[TASK TO COMPLETE]
Pull each line with the string "groupId" from the entries.

::: LISTED RECORDS

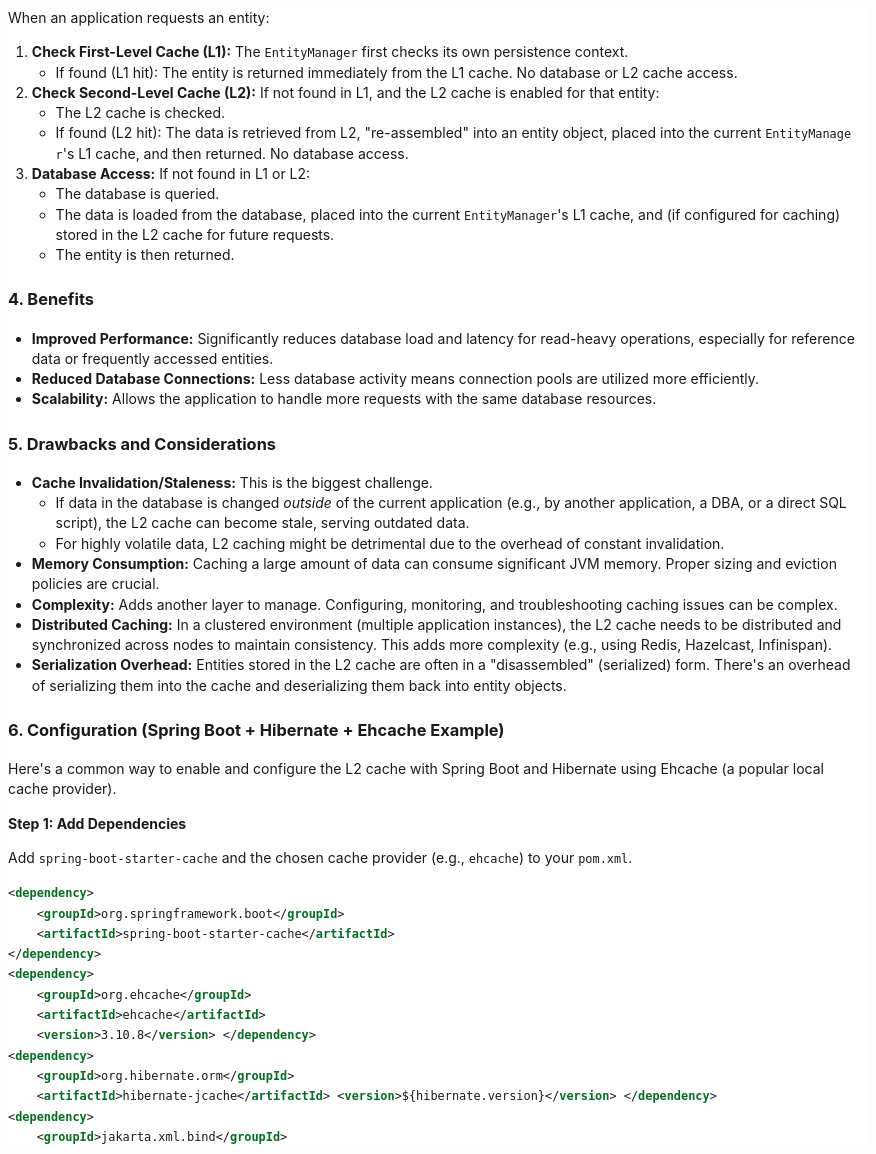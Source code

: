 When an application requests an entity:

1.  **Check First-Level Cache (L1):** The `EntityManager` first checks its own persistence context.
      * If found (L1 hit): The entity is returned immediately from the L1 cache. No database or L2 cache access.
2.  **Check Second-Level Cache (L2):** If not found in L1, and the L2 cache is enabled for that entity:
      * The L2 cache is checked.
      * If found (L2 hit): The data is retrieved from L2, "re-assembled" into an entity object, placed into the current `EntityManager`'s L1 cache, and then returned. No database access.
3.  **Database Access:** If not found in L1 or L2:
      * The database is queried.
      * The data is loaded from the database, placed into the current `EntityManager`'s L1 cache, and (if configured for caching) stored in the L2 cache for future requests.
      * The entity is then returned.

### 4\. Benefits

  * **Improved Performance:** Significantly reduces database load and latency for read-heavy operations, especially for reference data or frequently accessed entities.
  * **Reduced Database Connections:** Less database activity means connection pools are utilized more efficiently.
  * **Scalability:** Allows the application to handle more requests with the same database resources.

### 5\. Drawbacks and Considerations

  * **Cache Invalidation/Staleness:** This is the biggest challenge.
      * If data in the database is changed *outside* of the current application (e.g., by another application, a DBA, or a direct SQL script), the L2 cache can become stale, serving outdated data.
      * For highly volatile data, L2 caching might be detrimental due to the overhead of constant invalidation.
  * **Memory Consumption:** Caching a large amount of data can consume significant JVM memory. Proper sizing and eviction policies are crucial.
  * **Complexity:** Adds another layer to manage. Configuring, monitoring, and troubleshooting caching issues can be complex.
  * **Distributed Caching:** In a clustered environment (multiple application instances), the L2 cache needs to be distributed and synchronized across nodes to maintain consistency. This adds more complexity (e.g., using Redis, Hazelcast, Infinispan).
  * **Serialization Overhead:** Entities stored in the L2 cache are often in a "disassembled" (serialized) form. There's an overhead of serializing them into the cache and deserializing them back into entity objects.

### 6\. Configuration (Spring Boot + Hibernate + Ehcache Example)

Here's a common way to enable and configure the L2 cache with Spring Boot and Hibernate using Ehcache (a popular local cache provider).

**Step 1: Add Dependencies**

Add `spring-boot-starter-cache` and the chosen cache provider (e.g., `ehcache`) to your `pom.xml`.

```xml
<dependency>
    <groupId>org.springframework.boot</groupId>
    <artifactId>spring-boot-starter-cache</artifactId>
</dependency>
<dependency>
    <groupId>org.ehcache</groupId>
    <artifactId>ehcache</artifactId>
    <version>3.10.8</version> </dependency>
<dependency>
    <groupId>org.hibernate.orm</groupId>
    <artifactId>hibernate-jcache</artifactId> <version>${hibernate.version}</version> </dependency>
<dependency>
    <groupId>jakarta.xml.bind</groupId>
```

::::::

[OUTPUT OF THE EXERCISE]
    <groupId>org.springframework.boot</groupId>
    <groupId>org.ehcache</groupId>
    <groupId>org.hibernate.orm</groupId>
    <groupId>jakarta.xml.bind</groupId>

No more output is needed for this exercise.